Est-ce pour cette raison qu’il faut se réjouir du changement de cap de la Maison Blanche ? Certes non, car les États européens ne se sentent pas véritablement menacés par l’Iran : s’ils s’opposent au programme nucléaire militaire de Téhéran, c’est avant tout par peur de la prolifération et du risque important de déstabilisation de la région, que ce soit vis-à-vis d’Israël ou des pays arabes. Pour tenter de saisir les enjeux de la décision de Barack Obama, sortons de la discussion purement stratégique et penchons-nous plutôt du côté du politique, d’abord sous l’angle des relations Washington-Moscou, puis dans un second temps du point de vue de l’Union européenne.

Pas de marchandage, dixit Washington

Bien que l’administration américaine ait dénié tout marchandage avec le Kremlin au sujet du bouclier antimissile, il semble peu plausible que la perspective d’un réchauffement des relations avec la Russie n’ait pas joué dans la réflexion du président des États-Unis. Dès son investiture, il avait fait savoir que la paix au Moyen-Orient serait sa plus haute priorité. Or, pour y parvenir, il ne peut pas faire l’économie d’un soutien de Dmitri Medvedev ou, à tout le moins, de sa bienveillante neutralité. Le dossier iranien représente sans aucun doute l’exemple le plus frappant à l’heure actuelle, mais l’Afghanistan constitue de même un terrain où la coopération OTAN-Russie pourrait s’avérer extrêmement fertile, d’autant que l’ISAF s’enfonce de plus en plus dans l’impasse. Même si les officiers russes ont d’ores et déjà affirmé qu’ils n’avaient aucune envie de retourner en Afghanistan, le récent accord qui ouvre l’espace aérien du pays aux convois de ravitaillement américains peut être interprété dans ce contexte comme un geste de bonne volonté de la part de Moscou.

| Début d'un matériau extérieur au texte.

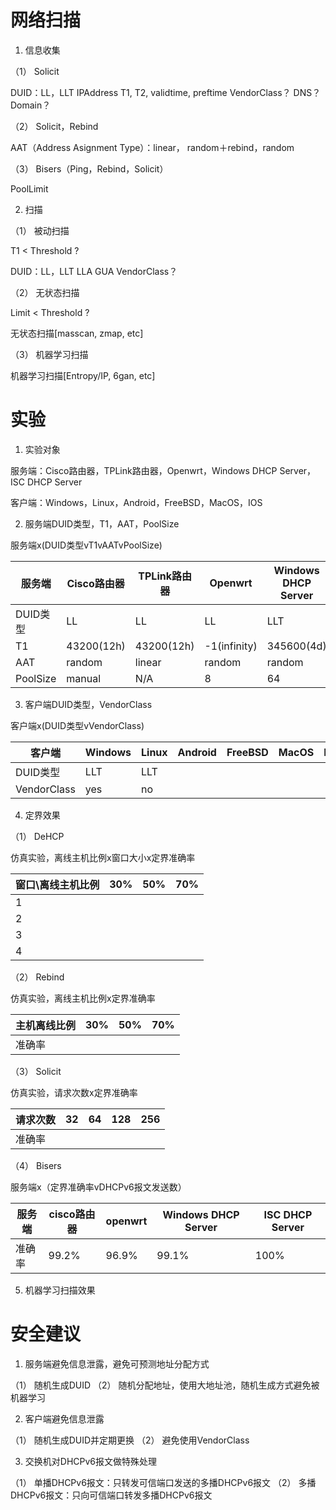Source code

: # 网络扫描

1. 信息收集

（1） Solicit

DUID：LL，LLT
IPAddress
T1, T2, validtime, preftime
VendorClass？
DNS？
Domain？

（2） Solicit，Rebind

AAT（Address Asignment Type）：linear， random＋rebind，random

（3） Bisers（Ping，Rebind，Solicit）

PoolLimit

2. 扫描

（1） 被动扫描

T1 < Threshold ?

DUID：LL，LLT
LLA
GUA
VendorClass？

（2） 无状态扫描

Limit < Threshold ?

无状态扫描[masscan, zmap, etc]

（3） 机器学习扫描

机器学习扫描[Entropy/IP, 6gan, etc]

# 实验

1. 实验对象

服务端：Cisco路由器，TPLink路由器，Openwrt，Windows DHCP Server， ISC DHCP Server

客户端：Windows，Linux，Android，FreeBSD，MacOS，IOS

2. 服务端DUID类型，T1，AAT，PoolSize

服务端x(DUID类型vT1vAATvPoolSize)

| 服务端   | Cisco路由器 | TPLink路由器 | Openwrt      | Windows DHCP Server | ISC DHCP Server |
|----------|-------------|--------------|--------------|---------------------|-----------------|
| DUID类型 | LL          | LL           | LL           | LLT                 | LLT             |
| T1       | 43200(12h)  | 43200(12h)   | -1(infinity) | 345600(4d)          | 3600(1h)        |
| AAT      | random      | linear       | random       | random              | random+rebind   |
| PoolSize | manual      | N/A          | 8            | 64                  | manual          |

3. 客户端DUID类型，VendorClass

客户端x(DUID类型vVendorClass)

| 客户端      | Windows | Linux | Android | FreeBSD | MacOS | IOS |
|-------------|---------|-------|---------|---------|-------|-----|
| DUID类型    | LLT     | LLT   |         |         |       |     |
| VendorClass | yes     | no    |         |         |       |     |

4. 定界效果

（1） DeHCP

仿真实验，离线主机比例x窗口大小x定界准确率

| 窗口\离线主机比例 | 30% | 50% | 70% |
|-------------------|-----|-----|-----|
| 1                 |     |     |     |
| 2                 |     |     |     |
| 3                 |     |     |     |
| 4                 |     |     |     |

（2） Rebind

仿真实验，离线主机比例x定界准确率

| 主机离线比例 | 30% | 50% | 70% |
|--------------|-----|-----|-----|
| 准确率       |     |     |     |

（3） Solicit

仿真实验，请求次数x定界准确率

| 请求次数 | 32 | 64 | 128 | 256 |
|----------|----|----|-----|-----|
| 准确率   |    |    |     |     |

（4） Bisers

服务端x（定界准确率vDHCPv6报文发送数）

| 服务端 | cisco路由器 | openwrt | Windows DHCP Server | ISC DHCP Server |
|--------|-------------|---------|---------------------|-----------------|
| 准确率 | 99.2%       | 96.9%   | 99.1%               | 100%            |

5. 机器学习扫描效果

# 安全建议

1. 服务端避免信息泄露，避免可预测地址分配方式

（1） 随机生成DUID
（2） 随机分配地址，使用大地址池，随机生成方式避免被机器学习

2. 客户端避免信息泄露

（1） 随机生成DUID并定期更换
（2） 避免使用VendorClass

3. 交换机对DHCPv6报文做特殊处理

（1） 单播DHCPv6报文：只转发可信端口发送的多播DHCPv6报文
（2） 多播DHCPv6报文：只向可信端口转发多播DHCPv6报文
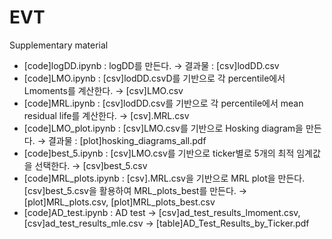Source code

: # EVT
Supplementary material

- [code]logDD.ipynb : logDD를 만든다. &rarr; 결과물 : [csv]lodDD.csv
- [code]LMO.ipynb : [csv]lodDD.csvD를 기반으로 각 percentile에서 Lmoments를 계산한다. &rarr; [csv]LMO.csv
- [code]MRL.ipynb : [csv]lodDD.csv를 기반으로 각 percentile에서 mean residual life를 계산한다. &rarr; [csv].MRL.csv
- [code]LMO_plot.ipynb : [csv]LMO.csv를 기반으로 Hosking diagram을 만든다. &rarr; 결과물 : [plot]hosking_diagrams_all.pdf
- [code]best_5.ipynb : [csv]LMO.csv를 기반으로 ticker별로 5개의 최적 임계값을 선택한다. &rarr; [csv]best_5.csv
- [code]MRL_plots.ipynb : [csv].MRL.csv을 기반으로 MRL plot을 만든다. [csv]best_5.csv을 활용하여 MRL_plots_best를 만든다. &rarr; [plot]MRL_plots.csv, [plot]MRL_plots_best.csv
- [code]AD_test.ipynb : AD test &rarr; [csv]ad_test_results_lmoment.csv, [csv]ad_test_results_mle.csv &rarr; [table]AD_Test_Results_by_Ticker.pdf 
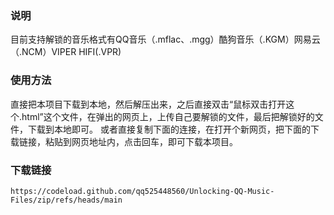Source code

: ### 说明
目前支持解锁的音乐格式有QQ音乐（.mflac、.mgg）酷狗音乐（.KGM）网易云（.NCM）VIPER HIFI(.VPR)

### 使用方法
直接把本项目下载到本地，然后解压出来，之后直接双击“鼠标双击打开这个.html”这个文件，在弹出的网页上，上传自己要解锁的文件，最后把解锁好的文件，下载到本地即可。
或者直接复制下面的连接，在打开个新网页，把下面的下载链接，粘贴到网页地址内，点击回车，即可下载本项目。


### 下载链接


    https://codeload.github.com/qq525448560/Unlocking-QQ-Music-Files/zip/refs/heads/main

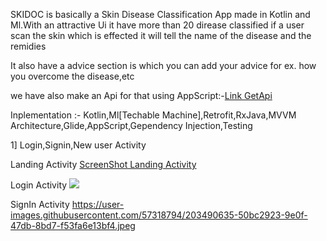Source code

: SKIDOC is basically a Skin Disease Classification App made in Kotlin and Ml.With an attractive Ui it have more than 20 direase classified if a user scan the skin which is effected it will tell the name of the disease and the remidies

It also have a advice section is which you can add your advice for ex. how you overcome the disease,etc 

we have also make an Api for that using AppScript:-[Link GetApi](https://script.google.com/macros/s/AKfycbxGkeghoETMHlV94q9RitHC98kHeeBnLhLMipbi3mRy2f4v8O_m-10R_RpvJ0snRYel/exec)

Inplementation :- Kotlin,Ml[Techable Machine],Retrofit,RxJava,MVVM Architecture,Glide,AppScript,Gependency Injection,Testing

1] Login,Signin,New user Activity
 
  Landing Activity
  [ScreenShot Landing Activity](https://user-images.githubusercontent.com/57318794/203490291-43ea763c-e984-4056-b45a-59e6222ee8da.jpeg)
  
  Login Activity
  <img src='https://user-images.githubusercontent.com/57318794/203490573-4f0aa33a-434b-43e9-83a3-6158ec283963.jpeg'/>
  
  SignIn Activity
  https://user-images.githubusercontent.com/57318794/203490635-50bc2923-9e0f-47db-8bd7-f53fa6e13bf4.jpeg
  
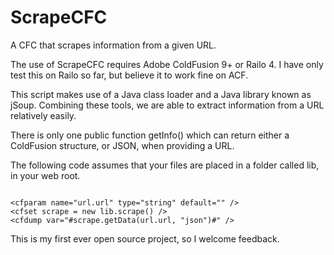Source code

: ScrapeCFC
=========

A CFC that scrapes information from a given URL.

The use of ScrapeCFC requires Adobe ColdFusion 9+ or Railo 4. I have only test this on Railo so far, but believe it to work fine on ACF.

This script makes use of a Java class loader and a Java library known as jSoup. Combining these tools, we are able to extract information from a URL relatively easily.

There is only one public function getInfo() which can return either a ColdFusion structure, or JSON, when providing a URL.

The following code assumes that your files are placed in a folder called lib, in your web root.

<code>
&lt;cfparam name="url.url" type="string" default="" /&gt;
&lt;cfset scrape = new lib.scrape() /&gt;
&lt;cfdump var="#scrape.getData(url.url, "json")#" /&gt;
</code>

This is my first ever open source project, so I welcome feedback.

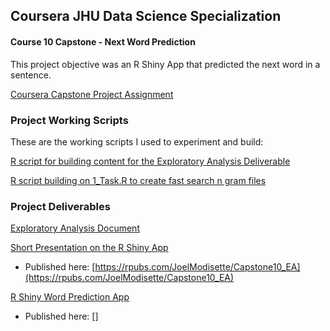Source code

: ## Coursera JHU Data Science Specialization
#### Course 10 Capstone - Next Word Prediction

This project objective was an R Shiny App that predicted the next word in a sentence.

[Coursera Capstone Project Assignment](ProjectOverview.md)
### Project Working Scripts

These are the working scripts I used to experiment and build:

[R script for building content for the Exploratory Analysis Deliverable](1_Task.R)

[R script building on 1_Task.R to create fast search n gram files](1_Task.R)

### Project Deliverables

[Exploratory Analysis Document](Exploratory_Analysis.Rmd)

[Short Presentation on the R Shiny App](Pred_App_Presentation.Rpres)

+ Published here:  [https://rpubs.com/JoelModisette/Capstone10_EA](https://rpubs.com/JoelModisette/Capstone10_EA)

[R Shiny Word Prediction App](JDModisetteShiny/)

+ Published here: []
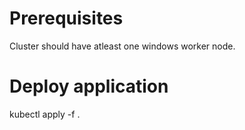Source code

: # Prerequisites
Cluster should have atleast one windows worker node.

# Deploy application
kubectl apply -f .
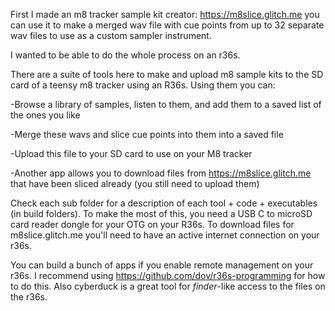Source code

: First I made an m8 tracker sample kit creator: https://m8slice.glitch.me 
you can use it to make a merged wav file with cue points from up to 32 separate wav files to use as a custom sampler instrument.

I wanted to be able to do the whole process on an r36s.

There are a suite of tools here to make and upload m8 sample kits to the SD card of a teensy m8 tracker using an R36s.  Using them you can:

-Browse a library of samples, listen to them, and add them to a saved list of the ones you like

-Merge these wavs and slice cue points into them into a saved file

-Upload this file to your SD card to use on your M8 tracker

-Another app allows you to download files from https://m8slice.glitch.me that have been sliced already (you still need to upload them)

Check each sub folder for a description of each tool + code + executables (in build folders).
To make the most of this, you need a USB C to microSD card reader dongle for your OTG on your R36s.
To download files for m8slice.glitch.me you'll need to have an active internet connection on your r36s.  

You can build a bunch of apps if you enable remote management on your r36s.  I recommend using https://github.com/dov/r36s-programming for how to do this.  Also cyberduck is a great tool for *finder*-like access to the files on the r36s.
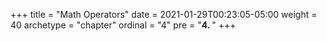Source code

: +++
title = "Math Operators"
date = 2021-01-29T00:23:05-05:00
weight = 40
archetype = "chapter"
ordinal = "4"
pre = "<b>4. </b>"
+++


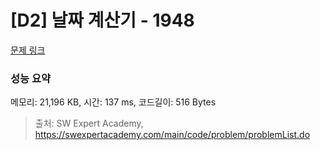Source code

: # [D2] 날짜 계산기 - 1948 

[문제 링크](https://swexpertacademy.com/main/code/problem/problemDetail.do?contestProbId=AV5PnnU6AOsDFAUq) 

### 성능 요약

메모리: 21,196 KB, 시간: 137 ms, 코드길이: 516 Bytes



> 출처: SW Expert Academy, https://swexpertacademy.com/main/code/problem/problemList.do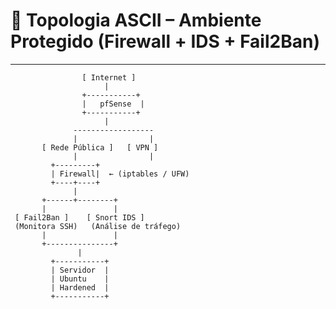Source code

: # 🧭 Topologia ASCII – Ambiente Protegido (Firewall + IDS + Fail2Ban)
---
                    [ Internet ]
                         |
                    +-----------+
                    |   pfSense  |
                    +-----------+
                         |
                  ------------------
                  |                |
           [ Rede Pública ]   [ VPN ]
                  |                |
             +---------+      
             | Firewall|  ← (iptables / UFW)
             +----+----+
                  |
           +------+--------+
           |               |
     [ Fail2Ban ]    [ Snort IDS ]
     (Monitora SSH)   (Análise de tráfego)
           |               |
           +---------------+
                   |
             +-----------+
             | Servidor  |
             | Ubuntu    |
             | Hardened  |
             +-----------+
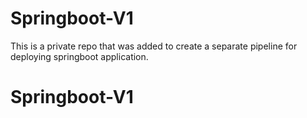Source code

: # Springboot-V1
This is a private repo that was added to create a separate pipeline for deploying springboot application.
# Springboot-V1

On aurait toutefois tort de croire que le projet de bouclier antimissile recelait aux yeux des responsables russes une menace suffisamment sérieuse pour remettre en cause la parité stratégique avec les États-Unis. En effet, que valent dix intercepteurs face aux milliers de têtes nucléaires dont dispose la Russie ? Les violentes réactions qui ont suivi ― suspension de l’application du traité sur les forces conventionnelles en Europe, intention de déployer des missiles Iskander dans l’enclave de Kaliningrad ― ressemblent plus à des coups de bluff en vue d’obtenir des concessions du « bloc occidental » qu’à des réponses appropriées au point de vue militaire. Ces concessions pourraient notamment porter sur une adhésion prochaine à l’OMC ou bien des garanties sur les frontières de l’OTAN, c’est-à-dire autant de questions qui concernent au premier plan l’Union européenne mais qui se négocient une fois encore dans son dos.

Soulagement des Grands d’Europe

L’impuissance européenne, en effet, perdure : le projet de bouclier antimissile était de caractère bilatéral, hors du cadre de l’Alliance atlantique, et ni ses membres, ni ceux de l’Union européenne n’avaient été consultés (à l’exception bien entendu des pays concernés, la Pologne et la République tchèque) ; la décision de Barack Obama ne semble pas avoir fait l’objet de davantage de concertations, autrement on peut supposer qu’il aurait fait preuve de plus de tact dans le choix de son calendrier. On notera néanmoins un petit progrès puisque le nouveau système antimissile devrait être intégré au commandement de l’OTAN ― la moindre des choses pour un dispositif censé protéger l’Europe, diront les mauvaises langues.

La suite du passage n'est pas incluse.